# Black and tan vs black and red?



## crisco78 (Jan 29, 2011)

Is there a true distinction?

If so, what is mine?


----------



## shepherdmom (Dec 24, 2011)

I've never been able to figure it out. My girls papers say Black and Red so I go with that.


----------



## zyppi (Jun 2, 2006)

Jack is definitely more red.
Sofie is listed as black and red, but her coat leans more to the tan IMO.


----------



## crisco78 (Jan 29, 2011)

Mine says black and tan on his papers. I guess he is black and tan, then. I am not sure how you could tell then, but here he was at 6 weeks or so.


----------



## Shade (Feb 20, 2012)

Genetically black and red and all other variations are all black and tan. The level of tint in the tan is what throws people off. It's more of a marketing ploy IMO to say 'black and silver' or the like. It's the same as saying 'black sable, dark sable, golden sable, etc - they're all sable dogs.


----------



## crisco78 (Jan 29, 2011)

I think the first picture is over saturated...the second picture is more what he looks like.
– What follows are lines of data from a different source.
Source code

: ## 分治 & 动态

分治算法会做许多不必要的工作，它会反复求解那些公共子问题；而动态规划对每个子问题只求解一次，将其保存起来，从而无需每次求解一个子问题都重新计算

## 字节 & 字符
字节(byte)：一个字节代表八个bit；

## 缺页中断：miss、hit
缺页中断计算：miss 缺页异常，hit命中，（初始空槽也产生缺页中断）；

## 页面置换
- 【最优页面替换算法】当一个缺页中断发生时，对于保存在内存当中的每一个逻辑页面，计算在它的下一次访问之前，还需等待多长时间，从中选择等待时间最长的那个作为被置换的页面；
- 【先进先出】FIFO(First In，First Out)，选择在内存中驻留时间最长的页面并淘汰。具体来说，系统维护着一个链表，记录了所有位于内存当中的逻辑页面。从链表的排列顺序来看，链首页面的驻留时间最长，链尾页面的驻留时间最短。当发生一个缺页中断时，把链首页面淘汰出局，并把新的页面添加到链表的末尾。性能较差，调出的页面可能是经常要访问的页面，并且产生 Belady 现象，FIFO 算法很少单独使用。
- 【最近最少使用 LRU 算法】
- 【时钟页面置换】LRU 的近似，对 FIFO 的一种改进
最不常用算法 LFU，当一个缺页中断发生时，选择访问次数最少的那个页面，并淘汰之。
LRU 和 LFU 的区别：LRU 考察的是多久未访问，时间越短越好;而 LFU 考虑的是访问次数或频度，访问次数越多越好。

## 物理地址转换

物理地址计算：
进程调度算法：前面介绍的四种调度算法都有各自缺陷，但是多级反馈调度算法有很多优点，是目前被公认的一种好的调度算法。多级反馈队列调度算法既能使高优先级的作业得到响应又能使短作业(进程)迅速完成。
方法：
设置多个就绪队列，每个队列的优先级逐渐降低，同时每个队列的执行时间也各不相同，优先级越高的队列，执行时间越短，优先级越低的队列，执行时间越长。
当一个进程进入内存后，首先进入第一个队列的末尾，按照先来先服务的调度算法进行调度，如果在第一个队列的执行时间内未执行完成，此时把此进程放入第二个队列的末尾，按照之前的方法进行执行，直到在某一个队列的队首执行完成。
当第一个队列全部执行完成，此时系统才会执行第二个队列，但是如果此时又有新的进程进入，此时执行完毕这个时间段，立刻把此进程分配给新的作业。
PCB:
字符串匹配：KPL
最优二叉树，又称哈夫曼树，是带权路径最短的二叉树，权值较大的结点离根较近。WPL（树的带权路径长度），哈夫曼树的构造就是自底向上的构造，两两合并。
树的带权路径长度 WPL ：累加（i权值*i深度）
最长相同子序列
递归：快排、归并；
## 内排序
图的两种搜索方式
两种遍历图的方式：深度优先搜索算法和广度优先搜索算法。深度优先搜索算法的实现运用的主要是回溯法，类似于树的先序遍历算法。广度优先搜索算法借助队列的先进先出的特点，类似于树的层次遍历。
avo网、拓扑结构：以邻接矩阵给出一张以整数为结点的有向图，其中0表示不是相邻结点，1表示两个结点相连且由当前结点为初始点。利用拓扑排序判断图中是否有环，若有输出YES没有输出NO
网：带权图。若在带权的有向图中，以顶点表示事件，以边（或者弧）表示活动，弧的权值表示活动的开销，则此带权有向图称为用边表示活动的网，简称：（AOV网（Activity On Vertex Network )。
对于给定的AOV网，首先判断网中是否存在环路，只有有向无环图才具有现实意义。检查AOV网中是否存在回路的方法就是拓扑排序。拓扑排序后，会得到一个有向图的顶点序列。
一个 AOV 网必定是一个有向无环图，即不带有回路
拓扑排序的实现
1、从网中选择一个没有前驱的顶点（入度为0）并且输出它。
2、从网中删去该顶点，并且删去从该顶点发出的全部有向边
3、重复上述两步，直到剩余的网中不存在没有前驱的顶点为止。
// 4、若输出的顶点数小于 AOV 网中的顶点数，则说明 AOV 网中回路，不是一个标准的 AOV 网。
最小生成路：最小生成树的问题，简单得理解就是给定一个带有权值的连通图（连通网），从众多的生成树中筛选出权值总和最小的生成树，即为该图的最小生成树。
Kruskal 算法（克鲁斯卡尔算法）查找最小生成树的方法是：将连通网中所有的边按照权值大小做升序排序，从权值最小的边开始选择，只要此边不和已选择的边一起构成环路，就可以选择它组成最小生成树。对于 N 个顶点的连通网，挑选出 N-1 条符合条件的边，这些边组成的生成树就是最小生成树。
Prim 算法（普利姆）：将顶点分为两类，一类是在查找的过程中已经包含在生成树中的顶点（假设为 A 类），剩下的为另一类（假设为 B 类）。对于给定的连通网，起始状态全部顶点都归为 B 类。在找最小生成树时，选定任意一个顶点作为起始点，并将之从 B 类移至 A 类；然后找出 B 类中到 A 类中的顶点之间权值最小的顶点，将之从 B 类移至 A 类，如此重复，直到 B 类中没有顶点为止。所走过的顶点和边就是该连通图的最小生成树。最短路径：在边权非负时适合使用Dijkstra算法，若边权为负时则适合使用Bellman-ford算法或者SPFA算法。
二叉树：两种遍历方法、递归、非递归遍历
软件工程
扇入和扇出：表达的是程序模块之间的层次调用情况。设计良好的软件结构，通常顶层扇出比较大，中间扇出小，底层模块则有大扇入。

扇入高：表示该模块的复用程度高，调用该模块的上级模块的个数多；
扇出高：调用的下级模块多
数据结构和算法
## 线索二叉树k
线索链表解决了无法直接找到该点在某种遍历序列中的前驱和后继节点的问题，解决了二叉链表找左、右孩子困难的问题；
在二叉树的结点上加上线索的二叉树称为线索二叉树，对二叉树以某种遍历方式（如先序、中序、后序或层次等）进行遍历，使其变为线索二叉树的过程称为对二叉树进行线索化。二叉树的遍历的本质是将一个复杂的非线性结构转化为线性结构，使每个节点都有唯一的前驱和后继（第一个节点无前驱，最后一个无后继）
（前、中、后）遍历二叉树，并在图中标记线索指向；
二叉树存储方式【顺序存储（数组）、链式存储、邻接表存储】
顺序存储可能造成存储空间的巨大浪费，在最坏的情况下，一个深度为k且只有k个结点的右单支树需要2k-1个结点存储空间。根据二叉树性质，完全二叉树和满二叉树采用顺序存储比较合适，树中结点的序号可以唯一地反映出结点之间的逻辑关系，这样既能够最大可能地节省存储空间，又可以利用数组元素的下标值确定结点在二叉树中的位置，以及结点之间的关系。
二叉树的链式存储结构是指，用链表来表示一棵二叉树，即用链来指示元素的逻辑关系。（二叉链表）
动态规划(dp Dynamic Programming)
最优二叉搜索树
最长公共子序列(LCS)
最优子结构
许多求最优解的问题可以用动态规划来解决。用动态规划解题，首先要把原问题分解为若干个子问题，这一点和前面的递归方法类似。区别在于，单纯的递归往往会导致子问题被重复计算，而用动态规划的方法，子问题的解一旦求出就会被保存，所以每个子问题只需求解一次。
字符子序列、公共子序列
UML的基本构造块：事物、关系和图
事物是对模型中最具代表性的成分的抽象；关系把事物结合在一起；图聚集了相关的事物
Although it sounds like from the last response they are all black and tan...but the AKC acknowledges the difference?

He is almost a year and I never even sent his papers in, so you can see how much it matters to me, I am just curious


----------



## igottabecrazy (May 24, 2013)

I have to agree with the level of "tint" comment. At 8 weeks, Indie looked pretty black and tan to me (what little bit of coat wasn't still black), but the breeder listed her as black and red on the papers (sire is a red saddle, dam is a tan blanket). I had my doubts, but at two years old, she has a very rich "red" coat - with a blanket pattern. It is just beautiful (even if she is a turd half the time). I guess in 30 years of breeding, one learns to evaluate coat color.


----------



## SuperG (May 11, 2013)

On my bitch's Rasse-Echtheitszertifikat under the Farbe und Abzeichen it is listed as " schwarz-braun"...which I'm guessing is black-brown....so no black/red or black/tan.

No enhanced saturation on the picture...just late afternoon sun. Pup pic was sent to me by breeder at a month and change. So the black-brown makes more sense.

SuperG


----------



## Chasegsdlove (Sep 16, 2015)

Looks black and red to me gorgeous dog! My dog Chase was also listed as black and tan he is also black and red here's a pic of Chase is he 6 months


----------



## Chasegsdlove (Sep 16, 2015)

crisco78 said:


> Mine says black and tan on his papers. I guess he is black and tan, then. I am not sure how you could tell then, but here he was at 6 weeks or so.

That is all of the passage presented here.